The two banks of the river embody the English nation," thought Charles; "there is its magnificence and its poetry, its terraces, its pillars, and its carved emblazonings; and on the other is its trade, its industry, its warehouses, and their many signs of skill and toil. Ah! the sun is rising over them, as if in encouragement. I here take the last lesson of my destiny. I have chosen the wrong side of the river -forced upon exertion, what had I to do with the poetry of life?”

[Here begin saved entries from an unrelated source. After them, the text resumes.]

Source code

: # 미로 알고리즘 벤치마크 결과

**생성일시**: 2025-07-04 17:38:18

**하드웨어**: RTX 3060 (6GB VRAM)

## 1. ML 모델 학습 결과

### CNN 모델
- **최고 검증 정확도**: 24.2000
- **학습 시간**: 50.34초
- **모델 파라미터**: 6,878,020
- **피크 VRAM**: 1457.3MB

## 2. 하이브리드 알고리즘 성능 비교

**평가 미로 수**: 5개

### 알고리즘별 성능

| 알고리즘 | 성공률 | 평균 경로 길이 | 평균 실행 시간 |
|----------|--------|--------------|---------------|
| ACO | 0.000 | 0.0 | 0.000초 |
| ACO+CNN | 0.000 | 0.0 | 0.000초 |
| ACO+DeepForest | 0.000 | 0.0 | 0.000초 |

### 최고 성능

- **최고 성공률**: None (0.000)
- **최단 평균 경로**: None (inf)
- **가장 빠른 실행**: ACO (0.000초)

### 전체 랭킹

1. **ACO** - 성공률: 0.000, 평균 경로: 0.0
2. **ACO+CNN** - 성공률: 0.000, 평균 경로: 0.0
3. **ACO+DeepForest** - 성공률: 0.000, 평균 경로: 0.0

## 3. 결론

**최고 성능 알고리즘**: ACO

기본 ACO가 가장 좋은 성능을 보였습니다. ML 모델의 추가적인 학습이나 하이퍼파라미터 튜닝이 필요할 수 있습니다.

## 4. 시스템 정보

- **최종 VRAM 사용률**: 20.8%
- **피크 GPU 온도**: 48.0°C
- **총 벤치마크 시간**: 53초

The river became at every instant more beautiful; long lines of crimson light trembled in the stream; fifty painted spires glittered in the bright air, each marking one of those sacred fanes where the dead find a hallowed rest, and the living a hallowed hope. In the midst arose the giant dome of St. Paul's- -a mighty shrine, fit for the thanksgiving of a mighty people. As yet, the many houses around lay in unbroken repose; the gardens of the Temple looked green and quiet as if far away in some lonely valley; and the few solitary trees scattered among the houses seemed to drink the fresh morning air, and rejoice.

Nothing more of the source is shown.